**The input:**
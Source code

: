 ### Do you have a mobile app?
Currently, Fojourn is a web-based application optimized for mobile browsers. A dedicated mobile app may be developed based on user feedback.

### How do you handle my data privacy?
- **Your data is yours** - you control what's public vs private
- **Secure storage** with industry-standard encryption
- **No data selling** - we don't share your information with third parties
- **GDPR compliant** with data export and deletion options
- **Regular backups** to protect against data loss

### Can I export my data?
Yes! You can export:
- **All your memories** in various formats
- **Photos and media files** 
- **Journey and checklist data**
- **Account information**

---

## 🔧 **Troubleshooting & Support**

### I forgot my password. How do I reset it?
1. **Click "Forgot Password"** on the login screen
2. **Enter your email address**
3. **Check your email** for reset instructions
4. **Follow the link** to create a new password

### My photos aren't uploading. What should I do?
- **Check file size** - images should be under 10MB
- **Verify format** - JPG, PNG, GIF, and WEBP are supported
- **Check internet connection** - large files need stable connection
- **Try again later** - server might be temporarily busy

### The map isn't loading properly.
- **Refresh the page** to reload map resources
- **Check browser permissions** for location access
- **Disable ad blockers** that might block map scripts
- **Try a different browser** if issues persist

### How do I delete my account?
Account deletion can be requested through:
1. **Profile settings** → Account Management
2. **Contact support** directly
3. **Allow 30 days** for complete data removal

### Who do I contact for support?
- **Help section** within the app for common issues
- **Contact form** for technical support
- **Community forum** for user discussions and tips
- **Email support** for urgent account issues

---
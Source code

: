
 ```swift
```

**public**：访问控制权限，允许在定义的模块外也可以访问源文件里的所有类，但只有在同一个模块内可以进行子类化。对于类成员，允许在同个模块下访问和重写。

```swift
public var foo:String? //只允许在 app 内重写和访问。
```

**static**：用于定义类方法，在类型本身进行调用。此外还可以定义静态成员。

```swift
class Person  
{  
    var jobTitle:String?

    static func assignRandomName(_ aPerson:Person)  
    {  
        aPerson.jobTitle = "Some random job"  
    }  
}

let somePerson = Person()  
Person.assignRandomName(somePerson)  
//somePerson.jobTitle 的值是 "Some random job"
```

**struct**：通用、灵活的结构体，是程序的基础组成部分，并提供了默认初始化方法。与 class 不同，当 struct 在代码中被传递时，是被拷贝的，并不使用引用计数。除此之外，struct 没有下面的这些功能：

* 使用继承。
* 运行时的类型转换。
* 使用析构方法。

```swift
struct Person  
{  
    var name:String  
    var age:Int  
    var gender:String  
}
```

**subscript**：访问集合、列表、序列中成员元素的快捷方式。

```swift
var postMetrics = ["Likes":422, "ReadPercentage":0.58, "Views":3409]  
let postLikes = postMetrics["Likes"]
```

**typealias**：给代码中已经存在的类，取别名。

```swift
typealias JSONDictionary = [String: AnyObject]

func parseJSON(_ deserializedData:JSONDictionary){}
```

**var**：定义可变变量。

**Work order:** Stop after the line containing "Yes! You can": print exactly the lines from the start of the entries above up to it, that line included.

**Your response:**
Source code

: ### Do you have a mobile app?
Currently, Fojourn is a web-based application optimized for mobile browsers. A dedicated mobile app may be developed based on user feedback.

### How do you handle my data privacy?
- **Your data is yours** - you control what's public vs private
- **Secure storage** with industry-standard encryption
- **No data selling** - we don't share your information with third parties
- **GDPR compliant** with data export and deletion options
- **Regular backups** to protect against data loss

### Can I export my data?
Yes! You can export:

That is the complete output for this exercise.